Implementing CLIL: Teacher snapshots from around the world

The papers in this series are drawn from coursework completed by Deakin students in a unit on CLIL pedagogy in 2019 The students’ diverse views and educational and teaching backgrounds led to vibrant discussion around the practicalities of implementing CLIL in different contexts. The content of the students’ papers was too good to keep to ourselves, so we’d like to share them with you to keep the CLIL discussion going.


CLIL: The 60-second summary

Content and Language Integrated Learning (CLIL) is derived from the bilingual immersion programs practised in Canada, where students learn about 50 per cent of the curriculum in the target language. In 2004, the EU recognised that CLIL could boost their ‘one plus two’ strategy, which encourages people to be proficient in three languages: their national language plus two other EU languages.


However, immersive teaching focuses on content while learning through the medium of another language, whereas CLIL focuses on learning language and content at the same time. So, for example, a student in Australia might be doing a mathematics class in Italian, with a simultaneous focus on mathematics and Italian.


The key theory behind CLIL is that learning is based on a gradual and active construction of knowledge and skills—and if new knowledge is constructed through the target language it boosts the acquisition of both language and content, as each reinforces the other. CLIL has four key building blocks, known as the 4Cs:


Content: the subject or domain, e.g. maths, ICT, Spanish.

• Communication: the language used to ‘create and communicate meaning about the knowledge, concepts and skills being learned’ (Coyle 2006).

Cognition: the ways we think and make sense of the world around us by remembering, evaluating, understanding, etc.

Culture: the ways that we interact and engage.


While CLIL has become an increasingly popular pedagogy in Australia, especially in the curriculum domain of Languages, much of the thinking and teaching behind it is based on Anglophone CLIL literature. So how does CLIL transfer to different educational settings? How do practitioners in contexts other than Europe implement CLIL programs? How do teachers adjust CLIL pedagogy to suit their own classrooms?


To find out, we are showcasing student reflections on the feasibility and value of CLIL in non-Anglophone contexts. In this instalment, Samuel Ryan investigates using CLIL methods to teach Japanese in Australian schools.


Using CLIL pedagogy for teaching Japanese in Australian schools: Reflections of a pre-service Language teacher

by Samuel Ryan


Introduction

I had little exposure to language classes in Australia, as most of my experience comes from a short period teaching conversational English at university in Australia, and from diverse English teaching settings in Japan. In this paper I reflect on:

• my experiences teaching English in Japan

• which experiences I can apply to Japanese language classes in the future.
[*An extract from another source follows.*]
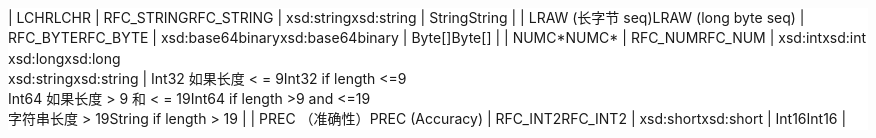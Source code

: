 |            <span data-ttu-id="bc7a1-300">LCHR</span><span class="sxs-lookup"><span data-stu-id="bc7a1-300">LCHR</span></span>             | <span data-ttu-id="bc7a1-301">RFC_STRING</span><span class="sxs-lookup"><span data-stu-id="bc7a1-301">RFC_STRING</span></span> |                                                                                                                                                                                                                                                                                                          <span data-ttu-id="bc7a1-302">xsd:string</span><span class="sxs-lookup"><span data-stu-id="bc7a1-302">xsd:string</span></span>                                                                                                                                                                                                                                                                                                           |                                                       <span data-ttu-id="bc7a1-303">String</span><span class="sxs-lookup"><span data-stu-id="bc7a1-303">String</span></span>                                                       |
|    <span data-ttu-id="bc7a1-304">LRAW (长字节 seq)</span><span class="sxs-lookup"><span data-stu-id="bc7a1-304">LRAW (long byte seq)</span></span>     |  <span data-ttu-id="bc7a1-305">RFC_BYTE</span><span class="sxs-lookup"><span data-stu-id="bc7a1-305">RFC_BYTE</span></span>  |                                                                                                                                                                                                                                                                                                       <span data-ttu-id="bc7a1-306">xsd:base64binary</span><span class="sxs-lookup"><span data-stu-id="bc7a1-306">xsd:base64binary</span></span>                                                                                                                                                                                                                                                                                                        |                                                       <span data-ttu-id="bc7a1-307">Byte[]</span><span class="sxs-lookup"><span data-stu-id="bc7a1-307">Byte[]</span></span>                                                       |
|           <span data-ttu-id="bc7a1-308">NUMC\*</span><span class="sxs-lookup"><span data-stu-id="bc7a1-308">NUMC\*</span></span>            |  <span data-ttu-id="bc7a1-309">RFC_NUM</span><span class="sxs-lookup"><span data-stu-id="bc7a1-309">RFC_NUM</span></span>   |                                                                                                                                                                                                                                                                                             <span data-ttu-id="bc7a1-310">xsd:int</span><span class="sxs-lookup"><span data-stu-id="bc7a1-310">xsd:int</span></span><br /><span data-ttu-id="bc7a1-311">xsd:long</span><span class="sxs-lookup"><span data-stu-id="bc7a1-311">xsd:long</span></span><br /><span data-ttu-id="bc7a1-312">xsd:string</span><span class="sxs-lookup"><span data-stu-id="bc7a1-312">xsd:string</span></span>                                                                                                                                                                                                                                                                                             |                  <span data-ttu-id="bc7a1-313">Int32 如果长度 < = 9</span><span class="sxs-lookup"><span data-stu-id="bc7a1-313">Int32 if length <=9</span></span><br /><span data-ttu-id="bc7a1-314">Int64 如果长度 > 9 和 < = 19</span><span class="sxs-lookup"><span data-stu-id="bc7a1-314">Int64 if length >9 and <=19</span></span><br /><span data-ttu-id="bc7a1-315">字符串长度 > 19</span><span class="sxs-lookup"><span data-stu-id="bc7a1-315">String if length > 19</span></span>                   |
|       <span data-ttu-id="bc7a1-316">PREC （准确性）</span><span class="sxs-lookup"><span data-stu-id="bc7a1-316">PREC (Accuracy)</span></span>       |  <span data-ttu-id="bc7a1-317">RFC_INT2</span><span class="sxs-lookup"><span data-stu-id="bc7a1-317">RFC_INT2</span></span>  |                                                                                                                                                                                                                                                                                                           <span data-ttu-id="bc7a1-318">xsd:short</span><span class="sxs-lookup"><span data-stu-id="bc7a1-318">xsd:short</span></span>                                                                                                                                                                                                                                                                                                           |                                                       <span data-ttu-id="bc7a1-319">Int16</span><span class="sxs-lookup"><span data-stu-id="bc7a1-319">Int16</span></span>                                                        |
• how I wish to develop my pedagogy with a particular focus on CLIL.


Setting the scene

I believe that second-language acquisition needs to be gradual and scaffolded. Some people are concerned that using the first language in the classroom may lower second-language learning and exposure (Lin, 2015). This is something I witnessed in Japan and fought against, because I could see that students did not understand the English content without some guidance through Japanese—although this use of first language does seem to be an approach that is dominant in Asia (Lin, 2015).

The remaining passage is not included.